◆ **PROBLEM TO WORK ON**: State how many lines in the entries below contain "preprocessing". Write nothing but the number.

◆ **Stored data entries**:
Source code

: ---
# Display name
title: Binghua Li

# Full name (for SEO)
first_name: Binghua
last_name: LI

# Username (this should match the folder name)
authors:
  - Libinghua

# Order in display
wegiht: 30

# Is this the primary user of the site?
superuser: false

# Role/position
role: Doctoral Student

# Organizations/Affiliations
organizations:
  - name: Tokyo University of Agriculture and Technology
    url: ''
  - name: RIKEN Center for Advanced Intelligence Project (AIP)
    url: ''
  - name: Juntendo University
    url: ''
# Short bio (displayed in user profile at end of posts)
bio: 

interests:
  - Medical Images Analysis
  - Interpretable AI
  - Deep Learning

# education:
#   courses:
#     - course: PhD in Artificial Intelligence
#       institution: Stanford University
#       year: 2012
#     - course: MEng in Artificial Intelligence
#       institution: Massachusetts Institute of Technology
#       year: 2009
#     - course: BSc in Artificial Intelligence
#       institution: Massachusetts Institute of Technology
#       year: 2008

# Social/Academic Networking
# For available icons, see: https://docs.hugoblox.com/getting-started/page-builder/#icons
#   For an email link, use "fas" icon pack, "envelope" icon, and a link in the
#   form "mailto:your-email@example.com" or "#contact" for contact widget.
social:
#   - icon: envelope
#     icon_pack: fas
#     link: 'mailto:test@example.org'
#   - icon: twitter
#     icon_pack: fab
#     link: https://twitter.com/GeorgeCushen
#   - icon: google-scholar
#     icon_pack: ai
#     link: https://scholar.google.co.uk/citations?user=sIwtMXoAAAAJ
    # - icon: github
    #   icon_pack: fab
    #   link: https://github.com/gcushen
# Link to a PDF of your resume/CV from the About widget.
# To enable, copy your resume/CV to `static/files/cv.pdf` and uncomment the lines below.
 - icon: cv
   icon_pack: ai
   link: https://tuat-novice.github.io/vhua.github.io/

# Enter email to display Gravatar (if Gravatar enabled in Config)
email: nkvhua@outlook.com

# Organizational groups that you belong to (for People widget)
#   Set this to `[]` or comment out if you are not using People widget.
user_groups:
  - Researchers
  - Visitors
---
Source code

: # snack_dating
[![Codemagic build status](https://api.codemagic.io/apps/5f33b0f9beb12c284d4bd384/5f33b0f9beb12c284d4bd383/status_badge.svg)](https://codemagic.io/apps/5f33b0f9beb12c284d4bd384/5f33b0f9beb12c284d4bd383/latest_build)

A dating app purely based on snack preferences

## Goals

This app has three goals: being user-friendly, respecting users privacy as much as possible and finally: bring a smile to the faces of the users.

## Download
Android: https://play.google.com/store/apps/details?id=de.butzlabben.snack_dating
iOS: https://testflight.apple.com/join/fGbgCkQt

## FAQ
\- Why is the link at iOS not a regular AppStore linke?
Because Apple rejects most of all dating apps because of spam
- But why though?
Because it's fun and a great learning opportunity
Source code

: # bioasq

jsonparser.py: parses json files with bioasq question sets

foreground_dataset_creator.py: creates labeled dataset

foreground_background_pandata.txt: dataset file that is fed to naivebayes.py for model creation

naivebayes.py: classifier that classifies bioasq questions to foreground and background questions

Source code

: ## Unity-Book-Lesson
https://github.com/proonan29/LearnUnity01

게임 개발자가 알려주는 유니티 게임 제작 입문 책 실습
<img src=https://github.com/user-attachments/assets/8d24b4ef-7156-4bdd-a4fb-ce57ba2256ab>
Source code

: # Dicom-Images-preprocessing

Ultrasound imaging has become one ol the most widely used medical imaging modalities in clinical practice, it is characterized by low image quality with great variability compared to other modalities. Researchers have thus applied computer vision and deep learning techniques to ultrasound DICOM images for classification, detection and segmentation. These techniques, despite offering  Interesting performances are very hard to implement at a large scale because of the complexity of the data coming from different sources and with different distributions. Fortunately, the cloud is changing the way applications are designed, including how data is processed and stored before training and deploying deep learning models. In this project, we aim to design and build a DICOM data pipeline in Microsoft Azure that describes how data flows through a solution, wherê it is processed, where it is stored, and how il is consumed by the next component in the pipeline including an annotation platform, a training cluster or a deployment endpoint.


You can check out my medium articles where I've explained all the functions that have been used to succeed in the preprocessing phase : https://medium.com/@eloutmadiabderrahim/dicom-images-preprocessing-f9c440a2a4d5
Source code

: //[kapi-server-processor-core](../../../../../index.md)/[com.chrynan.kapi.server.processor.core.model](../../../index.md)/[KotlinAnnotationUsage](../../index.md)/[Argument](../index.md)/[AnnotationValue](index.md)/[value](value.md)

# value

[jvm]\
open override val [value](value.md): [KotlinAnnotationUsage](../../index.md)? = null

◆ **FINISHED TASK**: 2